Par Octave 444 — Travail personnel, CC BY-SA 4.0, https://commons.wikimedia.org/w/index.php?curid=96130943


Saint Amadour ou Saint Amateur (Amador en occitan) est un ermite et un personnage religieux qui est à l'origine du sanctuaire de Rocamadour.

Étymologie

En latin, Amadour se rattache à amator « qui a de l’amour en lui », de même, en provençale amadou signifie « amoureux ». En occitan, le sens est voisin avec l’adjectif aimador (qui aime, qui est aimant). Un rapprochement est aussi possible avec les mots âme : anma, et dorée : daurat : anma daurat.

Hagiographie

Selon l'histoire répandue par les bénédictins, Amadour est un ermite qui vécut dans le Quercy et qui se fixa à l'emplacement de l'actuel sanctuaire de Rocamadour, probablement dans une grotte en créant un petit oratoire sur un rocher consacré à la Vierge Marie. La population alentour vint y prier tout en considérant les vertus ascétiques d'Amadour. À sa mort, il fut déposé en terre à l'entrée de l'oratoire.
Puis bien plus tard, quand une autre sépulture a été creusée en 1166 pour y enterrer un habitant du quartier, on découvrit son corps qu'on déposa dans la chapelle qui avait été construite sur le site. Sa dépouille bien conservée occasionna un grand nombre de miracles et de plus en plus de pèlerins affluèrent.

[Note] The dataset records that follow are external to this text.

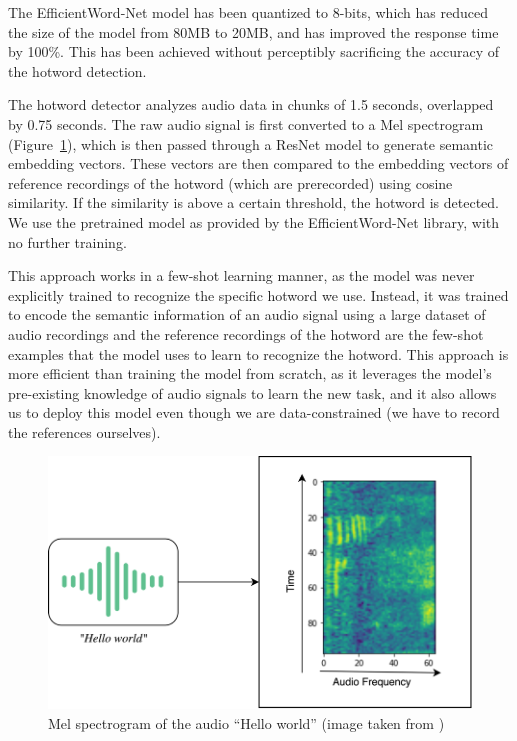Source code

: \documentclass[a4paper,12pt,twoside]{ThesisStyle}
\begin{document}
The EfficientWord-Net model has been quantized to 8-bits, which has reduced the size of the model from 80MB to 20MB, and has improved the response time by 100\%. This has been achieved without perceptibly sacrificing the accuracy of the hotword detection.

The hotword detector analyzes audio data in chunks of 1.5 seconds, overlapped by 0.75 seconds. The raw audio signal is first converted to a Mel spectrogram (Figure~\ref{fig:mel_spectrogram}), which is then passed through a ResNet \cite{He2015DeepResidualLearningImage} model to generate semantic embedding vectors. These vectors are then compared to the embedding vectors of reference recordings of the hotword (which are prerecorded) using cosine similarity. If the similarity is above a certain threshold, the hotword is detected.
We use the pretrained model as provided by the EfficientWord-Net library, with no further training.

This approach works in a few-shot learning manner, as the model was never explicitly trained to recognize the specific hotword we use. Instead, it was trained to encode the semantic information of an audio signal using a large dataset of audio recordings and the reference recordings of the hotword are the few-shot examples that the model uses to learn to recognize the hotword. This approach is more efficient than training the model from scratch, as it leverages the model's pre-existing knowledge of audio signals to learn the new task, and it also allows us to deploy this model even though we are data-constrained (we have to record the references ourselves).

\begin{figure}[htb]
  \centering
  \includegraphics[width=1\textwidth]{img/MelSpectrogram.png}
  \caption{Mel spectrogram of the audio ``Hello world'' (image taken from \cite{Chidhambararajan2022EfficientWordNet})}
  \label{fig:mel_spectrogram}
\end{figure}
\end{document}

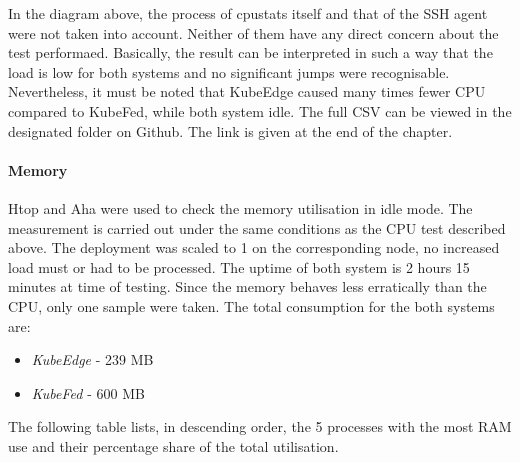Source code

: \documentclass[MSC,Master,english]{twbook}%
\begin{document}
In the diagram above, the process of cpustats itself and that of the SSH agent were not taken into account. Neither of them have any direct concern about the test performaed. Basically, the result can be interpreted in such a way that the load is low for both systems and no significant jumps were recognisable. Nevertheless, it must be noted that KubeEdge caused many times fewer CPU compared to KubeFed, while both system idle. The full CSV can be viewed in the designated folder on Github. The link is given at the end of the chapter.

\paragraph{Memory} Htop\cite{htop} and \ac{Aha}\cite{aha} were used to check the memory utilisation in idle mode. The measurement is carried out under the same conditions as the CPU test described above. The deployment was scaled to 1 on the corresponding node, no increased load must or had to be processed. The uptime of both system is 2 hours 15 minutes at time of testing. Since the memory behaves less erratically than the CPU, only one sample were taken. The total consumption for the both systems are:

\begin{itemize}
    \itemsep0em 
    \item \textit{KubeEdge} - 239 MB
    \item \textit{KubeFed} - 600 MB
\end{itemize}

The following table lists, in descending order, the 5 processes with the most RAM use and their percentage share of the total utilisation.
\end{document}
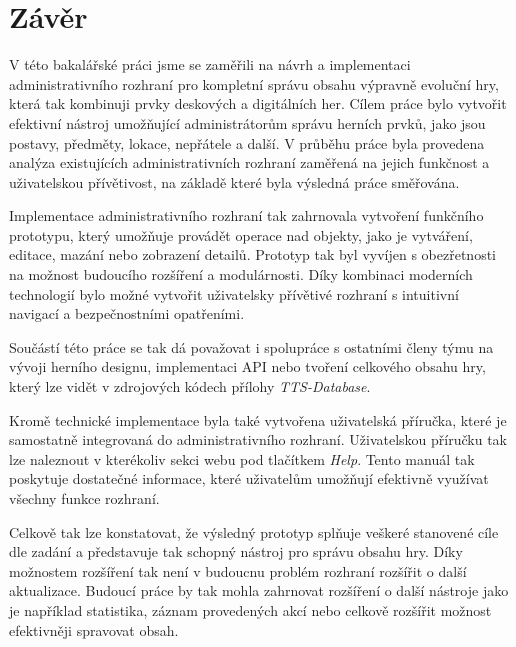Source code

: \chapter{Závěr}
\label{ch:conclusion}

V této bakalářské práci jsme se zaměřili na návrh a implementaci administrativního rozhraní pro kompletní správu obsahu výpravně evoluční hry, která tak kombinuji prvky deskových a digitálních her. Cílem práce bylo vytvořit efektivní nástroj umožňující administrátorům správu herních prvků, jako jsou postavy, předměty, lokace, nepřátele a další. V průběhu práce byla provedena analýza existujících administrativních rozhraní zaměřená na jejich funkčnost a uživatelskou přívětivost, na základě které byla výsledná práce směřována.

Implementace administrativního rozhraní tak zahrnovala vytvoření funkčního prototypu, který umožňuje provádět operace nad objekty, jako je vytváření, editace, mazání nebo zobrazení detailů. Prototyp tak byl vyvíjen s obezřetnosti na možnost budoucího rozšíření a modulárnosti. Díky kombinaci moderních technologií bylo možné vytvořit uživatelsky přívětivé rozhraní s intuitivní navigací a bezpečnostními opatřeními.

Součástí této práce se tak dá považovat i spolupráce s ostatními členy týmu na vývoji herního designu, implementaci API nebo tvoření celkového obsahu hry, který lze vidět v zdrojových kódech přílohy \textit{TTS-Database}.

Kromě technické implementace byla také vytvořena uživatelská příručka, které je samostatně integrovaná do administrativního rozhraní. Uživatelskou příručku tak lze naleznout v kterékoliv sekci webu pod tlačítkem \textit{Help}. Tento manuál tak poskytuje dostatečné informace, které uživatelům umožňují efektivně využívat všechny funkce rozhraní.

Celkově tak lze konstatovat, že výsledný prototyp splňuje veškeré stanovené cíle dle zadání a představuje tak schopný nástroj pro správu obsahu hry. Díky možnostem rozšíření tak není v budoucnu problém rozhraní rozšířit o další aktualizace. Budoucí práce by tak mohla zahrnovat rozšíření o další nástroje jako je například statistika, záznam provedených akcí nebo celkově rozšířit možnost efektivněji spravovat obsah.

\endinput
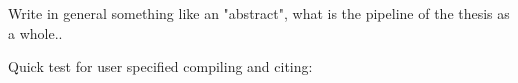 

Write in general something like an "abstract", what is the pipeline of the thesis as a whole..

Quick test for user specified compiling and citing:\\
\cite{lutkepohl1996specification}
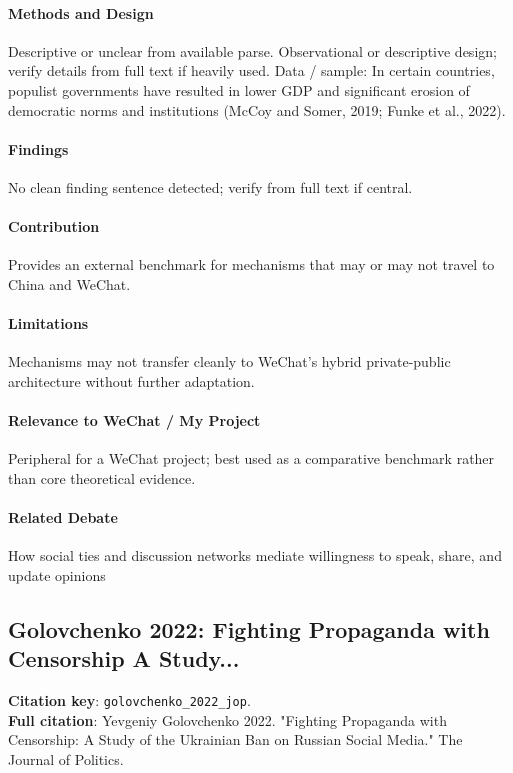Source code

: \documentclass[12pt]{article}
\begin{document}
\paragraph{Methods and Design} Descriptive or unclear from available parse. Observational or descriptive design; verify details from full text if heavily used. Data / sample: In certain countries, populist governments have resulted in lower GDP and significant erosion of democratic norms and institutions (McCoy and Somer, 2019; Funke et al., 2022).

\paragraph{Findings} No clean finding sentence detected; verify from full text if central.

\paragraph{Contribution} Provides an external benchmark for mechanisms that may or may not travel to China and WeChat.

\paragraph{Limitations} Mechanisms may not transfer cleanly to WeChat's hybrid private-public architecture without further adaptation.

\paragraph{Relevance to WeChat / My Project} Peripheral for a WeChat project; best used as a comparative benchmark rather than core theoretical evidence.

\paragraph{Related Debate} How social ties and discussion networks mediate willingness to speak, share, and update opinions


\subsection{Golovchenko 2022: Fighting Propaganda with Censorship A Study...}
\textbf{Citation key}: \texttt{golovchenko\_2022\_jop}.\\
\textbf{Full citation}: Yevgeniy Golovchenko 2022. "Fighting Propaganda with Censorship: A Study of the Ukrainian Ban on Russian Social Media." The Journal of Politics.
\end{document}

Son corps demeura exposé pendant près de 400 ans jusqu'à sa destruction le 3 septembre 1562 par les Huguenots, conduits par Symphorien de Durfort, baron de Duras, et les seigneurs Marchastel et Du Bordet. Le capitaine Jean Bessonias, ne parvenant pas à brûler la dépouille, en brisa les membres avec un marteau de forgeron. Les reliques sauvées de la destruction eurent encore à souffrir des vicissitudes politiques lors de la Révolution française.

Traditions

Une tradition ancienne assimile Amadour au Zachée de l'Évangile qui serait devenu l'époux de sainte Véronique, d’abord guérie par Jésus de ses pertes de sang et qui lui donna un linge blanc (le voile) pour essuyer la sueur et le sang de son visage alors qu'il portait son patibulum dans les rues de Jérusalem.
Une tradition qui n'est pas racontée dans les évangiles, mais dans des textes chrétiens ultérieurs : Véronique serait venue le rejoindre en Gaule, peut-être après qu'il eut été contraint à l'exil. Elle y serait morte elle-aussi, mais à Soulac-sur-Mer dans le Bordelais, où une église - aujourd'hui ensevelie par les dunes - a été construite en son honneur par saint Martial de Limoges au IIIe siècle.
Des traditions antiques attribuées à Matthieu disent qu'Amadour - ou Zacchée - était publicain, c'est-à-dire percepteur d'impôts, tout comme Matthieu. Zacchée est une forme dérivée de l'araméen Zakkaï, qui veut dire pur, vif et intègre à l’image du « Juste ». Le « juste » est un cognomen que portent beaucoup de membres du mouvement créé par Jésus et qui est même donné à Jésus lui-même dans le discours qu'a prononcé Étienne, le premier martyr exécuté en présence de saint Paul et avec son approbation, avant que celui-ci ne rencontre Jésus, toujours vivant après sa Crucifixion, alors qu'il allait atteindre la ville de Damas.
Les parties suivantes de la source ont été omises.